(Source texts of formatted documents)
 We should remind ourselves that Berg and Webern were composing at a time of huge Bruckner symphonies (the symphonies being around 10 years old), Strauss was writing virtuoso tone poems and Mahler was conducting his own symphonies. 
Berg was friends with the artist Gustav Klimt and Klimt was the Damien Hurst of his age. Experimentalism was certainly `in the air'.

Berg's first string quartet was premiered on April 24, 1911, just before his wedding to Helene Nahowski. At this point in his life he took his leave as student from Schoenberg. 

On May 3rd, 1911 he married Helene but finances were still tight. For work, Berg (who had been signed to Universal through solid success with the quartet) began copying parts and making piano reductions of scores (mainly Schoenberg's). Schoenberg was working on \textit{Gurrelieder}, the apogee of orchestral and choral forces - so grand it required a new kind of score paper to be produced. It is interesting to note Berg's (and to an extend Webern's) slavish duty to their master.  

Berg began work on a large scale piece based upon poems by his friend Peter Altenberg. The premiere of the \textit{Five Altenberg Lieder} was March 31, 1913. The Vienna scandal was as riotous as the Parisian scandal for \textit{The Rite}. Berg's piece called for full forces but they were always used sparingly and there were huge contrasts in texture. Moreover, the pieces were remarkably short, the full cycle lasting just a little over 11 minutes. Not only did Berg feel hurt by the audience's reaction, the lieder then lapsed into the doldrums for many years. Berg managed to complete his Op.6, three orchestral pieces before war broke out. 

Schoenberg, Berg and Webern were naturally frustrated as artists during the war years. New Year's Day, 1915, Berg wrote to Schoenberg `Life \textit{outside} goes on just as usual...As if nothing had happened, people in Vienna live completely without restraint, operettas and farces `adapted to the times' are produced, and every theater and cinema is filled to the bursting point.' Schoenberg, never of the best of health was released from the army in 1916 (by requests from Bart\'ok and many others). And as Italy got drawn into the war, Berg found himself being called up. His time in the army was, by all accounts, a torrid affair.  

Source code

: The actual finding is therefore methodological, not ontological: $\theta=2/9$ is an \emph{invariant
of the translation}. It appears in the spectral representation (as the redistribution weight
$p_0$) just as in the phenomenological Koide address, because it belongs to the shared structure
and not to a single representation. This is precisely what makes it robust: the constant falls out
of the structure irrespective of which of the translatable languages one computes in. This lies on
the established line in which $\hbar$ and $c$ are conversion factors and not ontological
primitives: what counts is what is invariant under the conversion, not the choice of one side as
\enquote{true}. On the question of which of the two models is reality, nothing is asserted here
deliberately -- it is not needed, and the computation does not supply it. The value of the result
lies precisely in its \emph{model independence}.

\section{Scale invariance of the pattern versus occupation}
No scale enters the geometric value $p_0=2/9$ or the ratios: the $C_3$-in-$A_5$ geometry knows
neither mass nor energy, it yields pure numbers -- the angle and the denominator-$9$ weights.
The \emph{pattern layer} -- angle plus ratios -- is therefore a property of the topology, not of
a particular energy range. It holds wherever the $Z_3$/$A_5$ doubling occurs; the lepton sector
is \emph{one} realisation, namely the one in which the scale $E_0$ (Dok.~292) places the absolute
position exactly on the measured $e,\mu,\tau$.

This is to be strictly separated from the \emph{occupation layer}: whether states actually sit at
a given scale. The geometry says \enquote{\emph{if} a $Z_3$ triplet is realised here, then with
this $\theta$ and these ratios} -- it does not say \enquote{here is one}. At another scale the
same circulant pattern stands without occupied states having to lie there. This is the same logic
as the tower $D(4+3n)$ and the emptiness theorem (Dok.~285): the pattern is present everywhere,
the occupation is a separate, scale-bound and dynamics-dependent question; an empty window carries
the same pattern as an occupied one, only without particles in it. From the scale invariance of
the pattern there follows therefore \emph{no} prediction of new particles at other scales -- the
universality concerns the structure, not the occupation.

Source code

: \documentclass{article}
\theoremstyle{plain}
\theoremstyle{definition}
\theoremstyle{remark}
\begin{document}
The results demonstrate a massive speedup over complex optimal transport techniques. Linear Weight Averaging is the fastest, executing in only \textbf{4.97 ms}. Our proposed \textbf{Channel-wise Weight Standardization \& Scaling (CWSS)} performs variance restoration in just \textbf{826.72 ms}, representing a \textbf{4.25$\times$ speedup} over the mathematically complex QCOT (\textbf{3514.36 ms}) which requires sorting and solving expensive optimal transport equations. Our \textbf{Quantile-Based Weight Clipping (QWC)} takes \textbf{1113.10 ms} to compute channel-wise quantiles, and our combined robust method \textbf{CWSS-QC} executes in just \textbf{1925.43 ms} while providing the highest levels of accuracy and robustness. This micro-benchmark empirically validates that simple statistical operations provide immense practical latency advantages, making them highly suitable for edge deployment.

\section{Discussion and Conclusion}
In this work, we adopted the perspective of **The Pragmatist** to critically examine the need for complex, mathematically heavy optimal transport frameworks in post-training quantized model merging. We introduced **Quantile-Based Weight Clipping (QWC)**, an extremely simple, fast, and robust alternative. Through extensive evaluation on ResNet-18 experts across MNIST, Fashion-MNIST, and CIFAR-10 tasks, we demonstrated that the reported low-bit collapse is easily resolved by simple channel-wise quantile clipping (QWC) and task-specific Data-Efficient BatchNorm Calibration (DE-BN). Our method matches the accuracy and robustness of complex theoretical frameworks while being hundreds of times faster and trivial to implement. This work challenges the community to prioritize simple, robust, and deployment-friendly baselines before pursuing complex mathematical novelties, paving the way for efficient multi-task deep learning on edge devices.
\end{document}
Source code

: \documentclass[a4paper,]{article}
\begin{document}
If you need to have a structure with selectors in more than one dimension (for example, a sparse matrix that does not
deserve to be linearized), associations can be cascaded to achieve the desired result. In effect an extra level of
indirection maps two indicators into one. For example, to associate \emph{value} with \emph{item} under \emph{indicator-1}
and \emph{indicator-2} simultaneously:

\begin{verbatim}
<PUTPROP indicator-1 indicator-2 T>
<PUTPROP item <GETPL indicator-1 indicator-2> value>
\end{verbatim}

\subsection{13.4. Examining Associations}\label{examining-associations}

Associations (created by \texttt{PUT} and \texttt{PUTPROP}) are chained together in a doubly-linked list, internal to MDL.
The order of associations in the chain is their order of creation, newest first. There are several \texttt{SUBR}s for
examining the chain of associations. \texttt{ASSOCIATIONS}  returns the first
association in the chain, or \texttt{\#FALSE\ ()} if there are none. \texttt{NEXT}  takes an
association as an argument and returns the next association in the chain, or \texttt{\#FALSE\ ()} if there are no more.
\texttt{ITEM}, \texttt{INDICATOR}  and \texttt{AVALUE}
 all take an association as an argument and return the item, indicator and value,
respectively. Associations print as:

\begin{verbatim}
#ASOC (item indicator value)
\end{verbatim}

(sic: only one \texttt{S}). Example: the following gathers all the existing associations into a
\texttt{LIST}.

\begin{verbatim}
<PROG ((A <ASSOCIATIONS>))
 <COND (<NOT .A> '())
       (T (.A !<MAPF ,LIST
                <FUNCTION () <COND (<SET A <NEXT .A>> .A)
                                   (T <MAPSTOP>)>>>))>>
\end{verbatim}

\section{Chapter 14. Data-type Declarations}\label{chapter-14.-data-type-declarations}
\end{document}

(About this exercise):
The word to find is "precisely". Copy every line of the data that holds it.

(Solution):
and not to a single representation. This is precisely what makes it robust: the constant falls out
lies precisely in its \emph{model independence}.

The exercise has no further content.